管事也生了气,直接撂下话:“既不听从峰内主事安排,那以后我们也不好多给你什么关照了,你好自为之吧。”
山淞冷着脸拱手行礼。
估算着时辰,他敲响桑蕴的家门。
阴雨天,竹林里是一片暗沉的绿色,天马上就要黑下来,桑蕴怎么也该睡醒了。
然而门里迟迟没有应声。
他透过小院篱笆望向屋门,门是他前阵子刚换的,原来的木门有些摇晃,夜晚风吹过去吵得桑蕴睡不好觉。

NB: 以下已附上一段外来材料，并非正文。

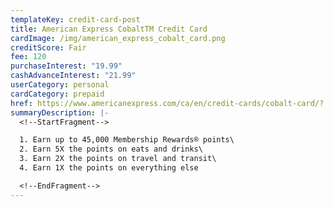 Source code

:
 ```yaml
---
templateKey: credit-card-post
title: American Express CobaltTM Credit Card
cardImage: /img/american_express_cobalt_card.png
creditScore: Fair
fee: 120
purchaseInterest: "19.99"
cashAdvanceInterest: "21.99"
userCategory: personal
cardCategory: prepaid
href: https://www.americanexpress.com/ca/en/credit-cards/cobalt-card/?
summaryDescription: |-
  <!--StartFragment-->

  1. Earn up to 45,000 Membership Rewards® points\
  2. Earn 5X the points on eats and drinks\
  3. Earn 2X the points on travel and transit\
  4. Earn 1X the points on everything else

  <!--EndFragment-->
---
```

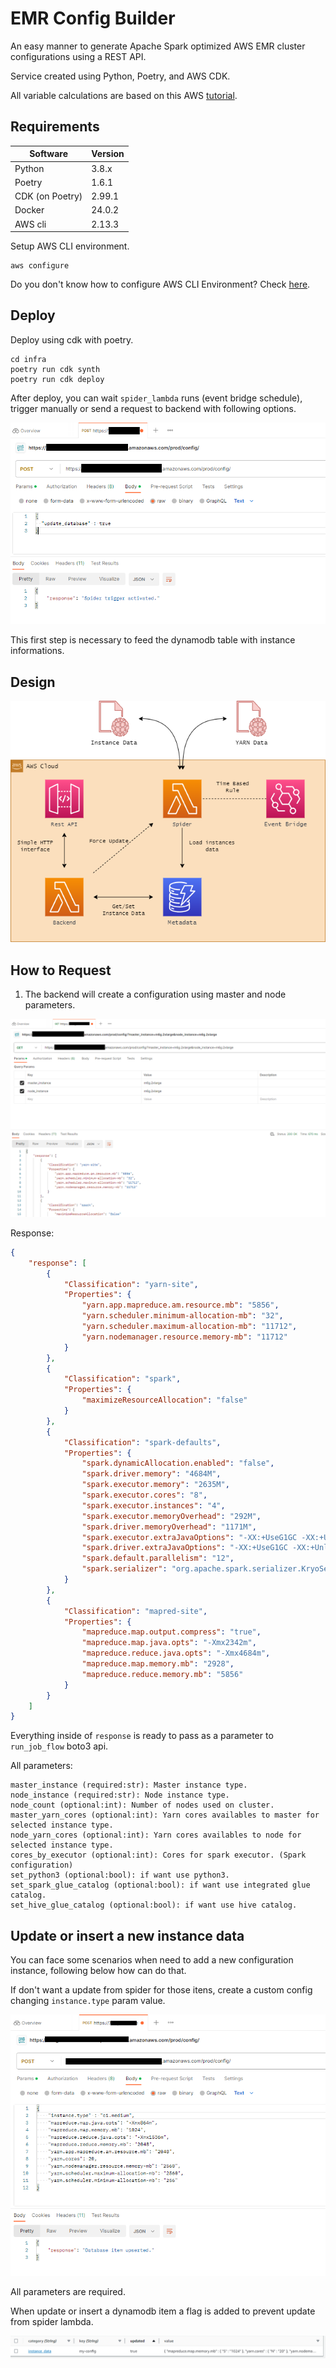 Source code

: # EMR Config Builder

An easy manner to generate Apache Spark optimized AWS EMR cluster configurations using a REST API.

Service created using Python, Poetry, and AWS CDK.

All variable calculations are based on this AWS [tutorial](https://aws.amazon.com/pt/blogs/big-data/best-practices-for-successfully-managing-memory-for-apache-spark-applications-on-amazon-emr/). 


## Requirements

| **Software**    | **Version** |
|-----------------|-------------|
| Python          | 3.8.x       |
| Poetry          | 1.6.1       |
| CDK (on Poetry) | 2.99.1      |
| Docker          | 24.0.2      |
| AWS cli         | 2.13.3      |


Setup AWS CLI environment.
```
aws configure
```
Do you don't know how to configure AWS CLI Environment? Check [here](https://docs.aws.amazon.com/cli/latest/userguide/cli-chap-configure.html).

## Deploy

Deploy using cdk with poetry.
```
cd infra
poetry run cdk synth
poetry run cdk deploy
```

After deploy, you can wait `spider_lambda` runs (event bridge schedule), trigger manually or send a request to backend with following options.

![image](./assets/request-example2.png)

This first step is necessary to feed the dynamodb table with instance informations.

## Design
![image](./assets/design/emr_config_builder.png)

## How to Request 

1. The backend will create a configuration using master and node parameters. 

![image](./assets/request-example1.png)

Response:

```json
{
    "response": [
        {
            "Classification": "yarn-site",
            "Properties": {
                "yarn.app.mapreduce.am.resource.mb": "5856",
                "yarn.scheduler.minimum-allocation-mb": "32",
                "yarn.scheduler.maximum-allocation-mb": "11712",
                "yarn.nodemanager.resource.memory-mb": "11712"
            }
        },
        {
            "Classification": "spark",
            "Properties": {
                "maximizeResourceAllocation": "false"
            }
        },
        {
            "Classification": "spark-defaults",
            "Properties": {
                "spark.dynamicAllocation.enabled": "false",
                "spark.driver.memory": "4684M",
                "spark.executor.memory": "2635M",
                "spark.executor.cores": "8",
                "spark.executor.instances": "4",
                "spark.executor.memoryOverhead": "292M",
                "spark.driver.memoryOverhead": "1171M",
                "spark.executor.extraJavaOptions": "-XX:+UseG1GC -XX:+UnlockDiagnosticVMOptions -XX:+G1SummarizeConcMark -XX:InitiatingHeapOccupancyPercent=35 -verbose:gc -XX:+PrintGCDetails -XX:+PrintGCDateStamps -XX:OnOutOfMemoryError='kill -9 %p'",
                "spark.driver.extraJavaOptions": "-XX:+UseG1GC -XX:+UnlockDiagnosticVMOptions -XX:+G1SummarizeConcMark -XX:InitiatingHeapOccupancyPercent=35 -verbose:gc -XX:+PrintGCDetails -XX:+PrintGCDateStamps -XX:OnOutOfMemoryError='kill -9 %p'",
                "spark.default.parallelism": "12",
                "spark.serializer": "org.apache.spark.serializer.KryoSerializer"
            }
        },
        {
            "Classification": "mapred-site",
            "Properties": {
                "mapreduce.map.output.compress": "true",
                "mapreduce.map.java.opts": "-Xmx2342m",
                "mapreduce.reduce.java.opts": "-Xmx4684m",
                "mapreduce.map.memory.mb": "2928",
                "mapreduce.reduce.memory.mb": "5856"
            }
        }
    ]
}
```

Everything inside of `response` is ready to pass as a parameter to `run_job_flow` boto3 api.

All parameters:

    master_instance (required:str): Master instance type.
    node_instance (required:str): Node instance type.
    node_count (optional:int): Number of nodes used on cluster.
    master_yarn_cores (optional:int): Yarn cores availables to master for selected instance type.
    node_yarn_cores (optional:int): Yarn cores availables to node for selected instance type.
    cores_by_executor (optional:int): Cores for spark executor. (Spark configuration) 
    set_python3 (optional:bool): if want use python3.
    set_spark_glue_catalog (optional:bool): if want use integrated glue catalog.
    set_hive_glue_catalog (optional:bool): if want use hive catalog.

## Update or insert a new instance data

You can face some scenarios when need to add a new configuration instance, following below how can do that.

If don't want a update from spider for those itens, create a custom config changing `instance.type` param value. 

![image](./assets/request-example3.png)

All parameters are required.

When update or insert a dynamodb item a flag is added to prevent update from spider lambda.

![image](./assets/dynamodb-record1.png)
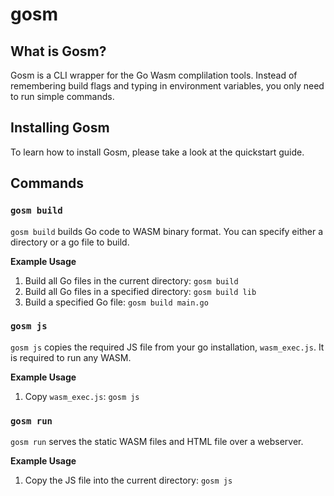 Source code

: # gosm

## What is Gosm?
Gosm is a CLI wrapper for the Go Wasm complilation tools. Instead of remembering build flags and typing in environment variables, you only need to run simple commands.

## Installing Gosm
To learn how to install Gosm, please take a look at the quickstart guide.

## Commands

### `gosm build`
`gosm build` builds Go code to WASM binary format. You can specify either a directory or a go file to build.

__Example Usage__
1. Build all Go files in the current directory: ```gosm build```
2. Build all Go files in a specified directory: ```gosm build lib```
3. Build a specified Go file: ```gosm build main.go```

### `gosm js`
`gosm js` copies the required JS file from your go installation, `wasm_exec.js`. It is required to run any WASM.

__Example Usage__
1. Copy `wasm_exec.js`: `gosm js`

### `gosm run`
`gosm run` serves the static WASM files and HTML file over a webserver.

__Example Usage__
1. Copy the JS file into the current directory: ```gosm js```


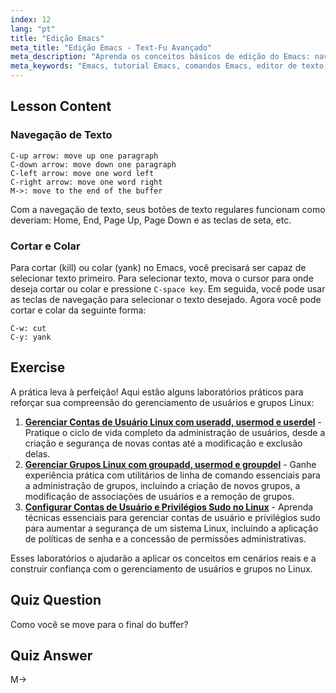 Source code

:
 ```yaml
---
index: 12
lang: "pt"
title: "Edição Emacs"
meta_title: "Edição Emacs - Text-Fu Avançado"
meta_description: "Aprenda os conceitos básicos de edição do Emacs: navegue pelo texto, corte e cole com eficiência. Este guia para iniciantes ajuda você a dominar os comandos essenciais do Emacs para Linux."
meta_keywords: "Emacs, tutorial Emacs, comandos Emacs, editor de texto, editor Linux, navegação Emacs, Emacs para iniciantes, guia Emacs"
---
```


## Lesson Content

### Navegação de Texto

```
C-up arrow: move up one paragraph
C-down arrow: move down one paragraph
C-left arrow: move one word left
C-right arrow: move one word right
M->: move to the end of the buffer
```

Com a navegação de texto, seus botões de texto regulares funcionam como deveriam: Home, End, Page Up, Page Down e as teclas de seta, etc.

### Cortar e Colar

Para cortar (kill) ou colar (yank) no Emacs, você precisará ser capaz de selecionar texto primeiro. Para selecionar texto, mova o cursor para onde deseja cortar ou colar e pressione `C-space key`. Em seguida, você pode usar as teclas de navegação para selecionar o texto desejado. Agora você pode cortar e colar da seguinte forma:

```
C-w: cut
C-y: yank
```

## Exercise

A prática leva à perfeição! Aqui estão alguns laboratórios práticos para reforçar sua compreensão do gerenciamento de usuários e grupos Linux:

1. **[Gerenciar Contas de Usuário Linux com useradd, usermod e userdel](https://labex.io/pt/labs/comptia-manage-linux-user-accounts-with-useradd-usermod-and-userdel-590837)** - Pratique o ciclo de vida completo da administração de usuários, desde a criação e segurança de novas contas até a modificação e exclusão delas.
2. **[Gerenciar Grupos Linux com groupadd, usermod e groupdel](https://labex.io/pt/labs/comptia-manage-linux-groups-with-groupadd-usermod-and-groupdel-590836)** - Ganhe experiência prática com utilitários de linha de comando essenciais para a administração de grupos, incluindo a criação de novos grupos, a modificação de associações de usuários e a remoção de grupos.
3. **[Configurar Contas de Usuário e Privilégios Sudo no Linux](https://labex.io/pt/labs/comptia-configure-user-accounts-and-sudo-privileges-in-linux-590856)** - Aprenda técnicas essenciais para gerenciar contas de usuário e privilégios sudo para aumentar a segurança de um sistema Linux, incluindo a aplicação de políticas de senha e a concessão de permissões administrativas.

Esses laboratórios o ajudarão a aplicar os conceitos em cenários reais e a construir confiança com o gerenciamento de usuários e grupos no Linux.

## Quiz Question

Como você se move para o final do buffer?

## Quiz Answer

M->
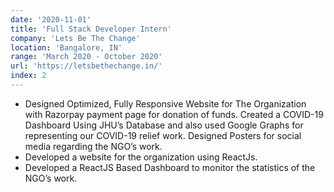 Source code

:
 ```yaml
---
date: '2020-11-01'
title: 'Full Stack Developer Intern'
company: 'Lets Be The Change'
location: 'Bangalore, IN'
range: 'March 2020 - October 2020'
url: 'https://letsbethechange.in/'
index: 2
---
```


- Designed Optimized, Fully Responsive Website for The Organization with Razorpay payment page for donation of funds. Created a COVID-19 Dashboard Using JHU’s Database and also used Google Graphs for representing our COVID-19 relief work. Designed Posters for social media regarding the NGO’s work.
- Developed a website for the organization using ReactJs.
- Developed a ReactJS Based Dashboard to monitor the statistics of the NGO’s work.
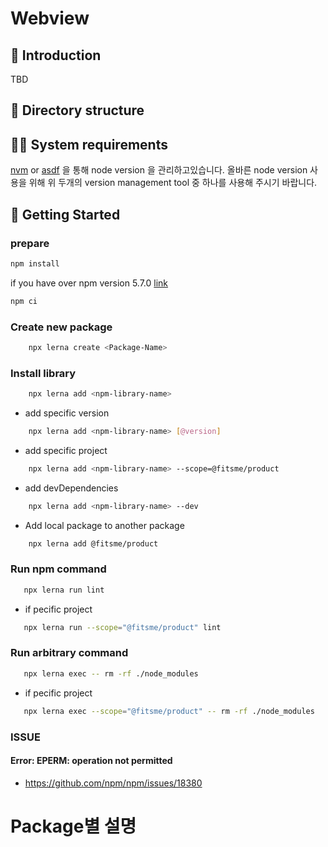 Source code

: # Webview

## 📖 Introduction

TBD

## 📂 Directory structure

## 👨‍💻 System requirements

[nvm](https://github.com/nvm-sh/nvm) or [asdf](https://github.com/asdf-vm/asdf) 을 통해 node version 을 관리하고있습니다.
올바른 node version 사용을 위해 위 두개의 version management tool 중 하나를 사용해 주시기 바랍니다.

## 🌇 Getting Started

### prepare

```sh
npm install
```

if you have over npm version 5.7.0 [link](https://medium.com/@trustyoo86/ci-%ED%99%98%EA%B2%BD%EC%9D%84-%EC%9C%84%ED%95%9C-npm-ci-npm-ci-for-continous-integration-850fc48dd4cc)

```sh
npm ci
```

### **Create new package**

```sh
    npx lerna create <Package-Name>
```

### **Install library**

```sh
    npx lerna add <npm-library-name>
```

- add specific version

```sh
    npx lerna add <npm-library-name> [@version]
```

- add specific project

```sh
    npx lerna add <npm-library-name> --scope=@fitsme/product
```

- add devDependencies

```sh
    npx lerna add <npm-library-name> --dev
```

- Add local package to another package

```sh
    npx lerna add @fitsme/product
```

### **Run npm command**

```sh
   npx lerna run lint
```

- if pecific project

```sh
   npx lerna run --scope="@fitsme/product" lint
```

### **Run arbitrary command**

```sh
   npx lerna exec -- rm -rf ./node_modules
```

- if pecific project

```sh
   npx lerna exec --scope="@fitsme/product" -- rm -rf ./node_modules
```


### ISSUE
#### Error: EPERM: operation not permitted
- https://github.com/npm/npm/issues/18380

# Package별 설명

于是他往竹林深处找了些中等粗细的韧竹,系成一排,装上锁,比木门轻,也结实。
他以为桑蕴在生气,掖了掖怀中还热的三角糕,在门口等待。
一直等到糕点快凉。
莫非病倒了?
他推门进去,在竹门前停了停,伸手试着推了下。
又没锁。
“我进来了。”
韧竹做的门轻轻推开,寂静无声,门外夹着凉雨的冷淡天光顺着门缝照进去,地上投出狭长的光。
屋子里一切都是桑蕴早晨离开的模样,她甚至没有回来过。
山淞脸色变得不悦。
生这么大气。
明明该生气的人是他。
天已渐渐冷了,桑蕴房中挂着的还是单衣,他将一些过于单薄的衣物整理叠好,放在桌边,又打开衣橱,将厚衣被拿出来,准备一起带走烘烤。
拿起角落里一件冬衣,指尖却摸到了一个尖锐的小角。